Despite that fitful introduction, Perpetual Grace had plenty going for it, starting with its exceptional cast (Jimmi Simpson, Ben Kingsley, Jackie Weaver, Terry O’Quinn). But what made them so in love with the series to essentially convey a kind of spiritual transformation while filming? Those of us who have made our way through the season finale may now be able to say we understand it now a little bit.
I wrote about this Wes Anderson-by-way-of-the-Coen Brothers series earlier in its run, praising its strangeness and artistry and compellingly offbeat storytelling. And while there is a part of me that felt like its final two episodes drifted a little too far into languid monologuing and overwrought camerawork, the final scene (which I’ll get to in a moment) was also utterly perfect. You’ve never heard “hey…!” like Jimmi Simpson saying it, and then you’ll never forget it.

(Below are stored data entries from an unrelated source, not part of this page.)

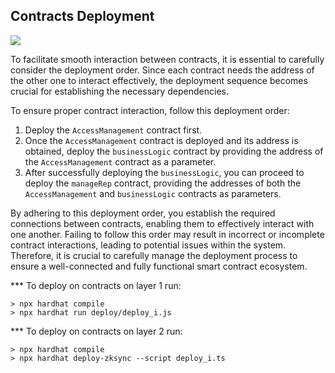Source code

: <!-- Use the "Markdown Preview" for better readability -->

## Contracts Deployment

![](https://img.shields.io/badge/Note-Important-red)

To facilitate smooth interaction between contracts, it is essential to carefully consider the deployment order. Since each contract needs the address of the other one to interact effectively, the deployment sequence becomes crucial for establishing the necessary dependencies.

To ensure proper contract interaction, follow this deployment order:
1.  Deploy the `AccessManagement` contract first.
2.  Once the `AccessManagement` contract is deployed and its address is obtained, deploy the `businessLogic` contract by providing the address of the `AccessManagement` contract as a parameter.
3.  After successfully deploying the `businessLogic`, you can proceed to deploy the `manageRep` contract, providing the addresses of both the `AccessManagement` and `businessLogic` contracts as parameters.

By adhering to this deployment order, you establish the required connections between contracts, enabling them to effectively interact with one another. Failing to follow this order may result in incorrect or incomplete contract interactions, leading to potential issues within the system. Therefore, it is crucial to carefully manage the deployment process to ensure a well-connected and fully functional smart contract ecosystem.

*** To deploy on contracts on layer 1 run:
```
> npx hardhat compile
> npx hardhat run deploy/deploy_i.js
```

*** To deploy on contracts on layer 2 run:
```
> npx hardhat compile
> npx hardhat deploy-zksync --script deploy_i.ts
```
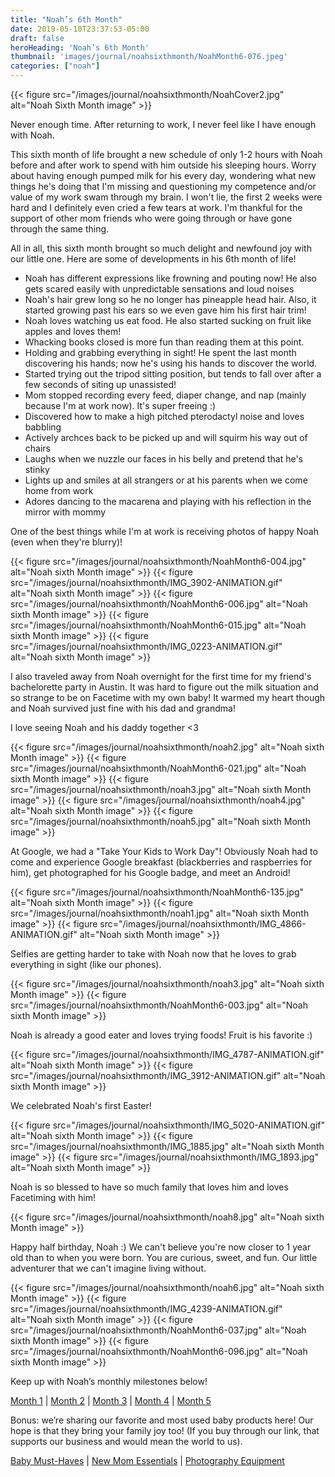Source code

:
```yaml
---
title: "Noah’s 6th Month"
date: 2019-05-10T23:37:53-05:00
draft: false
heroHeading: 'Noah’s 6th Month'
thumbnail: 'images/journal/noahsixthmonth/NoahMonth6-076.jpeg'
categories: ["noah"]
---
```


{{< figure src="/images/journal/noahsixthmonth/NoahCover2.jpg" alt="Noah Sixth Month image" >}}

Never enough time. After returning to work, I never feel like I have enough with Noah. 

This sixth month of life brought a new schedule of only 1-2 hours with Noah before and after work to spend with him outside his sleeping hours. Worry about having enough pumped milk for his every day, wondering what new things he's doing that I'm missing and questioning my competence and/or value of my work swam through my brain. I won't lie, the first 2 weeks were hard and I definitely even cried a few tears at work. I'm thankful for the support of other mom friends who were going through or have gone through the same thing. 

All in all, this sixth month brought so much delight and newfound joy with our little one. Here are some of developments in his 6th month of life!

- Noah has different expressions like frowning and pouting now! He also gets scared easily with unpredictable sensations and loud noises
- Noah's hair grew long so he no longer has pineapple head hair. Also, it started growing past his ears so we even gave him his first hair trim!
- Noah loves watching us eat food. He also started sucking on fruit like apples and loves them!
- Whacking books closed is more fun than reading them at this point.
- Holding and grabbing everything in sight! He spent the last month discovering his hands; now he's using his hands to discover the world.
- Started trying out the tripod sitting position, but tends to fall over after a few seconds of siting up unassisted!
- Mom stopped recording every feed, diaper change, and nap (mainly because I'm at work now). It's super freeing :)
- Discovered how to make a high pitched pterodactyl noise and loves babbling
- Actively archces back to be picked up and will squirm his way out of chairs
- Laughs when we nuzzle our faces in his belly and pretend that he's stinky
- Lights up and smiles at all strangers or at his parents when we come home from work
- Adores dancing to the macarena and playing with his reflection in the mirror with mommy


One of the best things while I'm at work is receiving photos of happy Noah (even when they're blurry)!

{{< figure src="/images/journal/noahsixthmonth/NoahMonth6-004.jpg" alt="Noah sixth Month image" >}}
{{< figure src="/images/journal/noahsixthmonth/IMG_3902-ANIMATION.gif" alt="Noah sixth Month image" >}}
{{< figure src="/images/journal/noahsixthmonth/NoahMonth6-006.jpg" alt="Noah sixth Month image" >}}
{{< figure src="/images/journal/noahsixthmonth/NoahMonth6-015.jpg" alt="Noah sixth Month image" >}}
{{< figure src="/images/journal/noahsixthmonth/IMG_0223-ANIMATION.gif" alt="Noah sixth Month image" >}}

I also traveled away from Noah overnight for the first time for my friend's bachelorette party in Austin. It was hard to figure out the milk situation and so strange to be on Facetime with my own baby! It warmed my heart though and Noah survived just fine with his dad and grandma! 

I love seeing Noah and his daddy together <3 

{{< figure src="/images/journal/noahsixthmonth/noah2.jpg" alt="Noah sixth Month image" >}}
{{< figure src="/images/journal/noahsixthmonth/NoahMonth6-021.jpg" alt="Noah sixth Month image" >}}
{{< figure src="/images/journal/noahsixthmonth/noah3.jpg" alt="Noah sixth Month image" >}}
{{< figure src="/images/journal/noahsixthmonth/noah4.jpg" alt="Noah sixth Month image" >}}
{{< figure src="/images/journal/noahsixthmonth/noah5.jpg" alt="Noah sixth Month image" >}}

At Google, we had a "Take Your Kids to Work Day"! Obviously Noah had to come and experience Google breakfast (blackberries and raspberries for him), get photographed for his Google badge, and meet an Android!

{{< figure src="/images/journal/noahsixthmonth/NoahMonth6-135.jpg" alt="Noah sixth Month image" >}}
{{< figure src="/images/journal/noahsixthmonth/noah1.jpg" alt="Noah sixth Month image" >}}
{{< figure src="/images/journal/noahsixthmonth/IMG_4866-ANIMATION.gif" alt="Noah sixth Month image" >}}

Selfies are getting harder to take with Noah now that he loves to grab everything in sight (like our phones). 

{{< figure src="/images/journal/noahsixthmonth/noah3.jpg" alt="Noah sixth Month image" >}}
{{< figure src="/images/journal/noahsixthmonth/NoahMonth6-003.jpg" alt="Noah sixth Month image" >}}

Noah is already a good eater and loves trying foods! Fruit is his favorite :)

{{< figure src="/images/journal/noahsixthmonth/IMG_4787-ANIMATION.gif" alt="Noah sixth Month image" >}}
{{< figure src="/images/journal/noahsixthmonth/IMG_3912-ANIMATION.gif" alt="Noah sixth Month image" >}}

We celebrated Noah's first Easter!

{{< figure src="/images/journal/noahsixthmonth/IMG_5020-ANIMATION.gif" alt="Noah sixth Month image" >}}
{{< figure src="/images/journal/noahsixthmonth/IMG_1885.jpg" alt="Noah sixth Month image" >}}
{{< figure src="/images/journal/noahsixthmonth/IMG_1893.jpg" alt="Noah sixth Month image" >}}

Noah is so blessed to have so much family that loves him and loves Facetiming with him!

{{< figure src="/images/journal/noahsixthmonth/noah8.jpg" alt="Noah sixth Month image" >}}

Happy half birthday, Noah :) We can't believe you're now closer to 1 year old than to when you were born. You are curious, sweet, and fun. Our little adventurer that we can't imagine living without. 

{{< figure src="/images/journal/noahsixthmonth/noah6.jpg" alt="Noah sixth Month image" >}}
{{< figure src="/images/journal/noahsixthmonth/IMG_4239-ANIMATION.gif" alt="Noah sixth Month image" >}}
{{< figure src="/images/journal/noahsixthmonth/NoahMonth6-037.jpg" alt="Noah sixth Month image" >}}
{{< figure src="/images/journal/noahsixthmonth/NoahMonth6-096.jpg" alt="Noah sixth Month image" >}}

Keep up with Noah’s monthly milestones below!

[Month 1](/journal/first-month/) | [Month 2](/journal/second-month/) | [Month 3](/journal/third-month/) | [Month 4](/journal/fourth-month/) | [Month 5](/journal/fifth-month/)

Bonus: we’re sharing our favorite and most used baby products here! Our hope is that they bring your family joy too! (If you buy through our link, that supports our business and would mean the world to us). 

[Baby Must-Haves](https://kit.com/ivanasteven/our-baby-must-haves) | [New Mom Essentials](https://kit.com/ivanasteven/new-mom-essentials) | [Photography Equipment](https://kit.com/ivanasteven/photography-gear)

Before I get into spoilers, a few more general notes for those curious about the series: it really is impossible to describe. It’s beautifully written, acted, shot, felt. It’s an experience more than a passive act. The dialogue is lyrical, but even if I were to quote so many of its deeply, quietly funny lines they wouldn’t translate here. The score (composed largely by Conrad) and the performances elevate everything. And there is, beneath an extraordinarily thick layer of quirkiness, a true emotional core shared particularly by there men who have all, at one point or another in the series, taken on the identity of Paul Allen Brown.
Then there’s the delight of its theme song “Comet; which doesn’t seem to have anything to do with the show until it absolutely and fully does.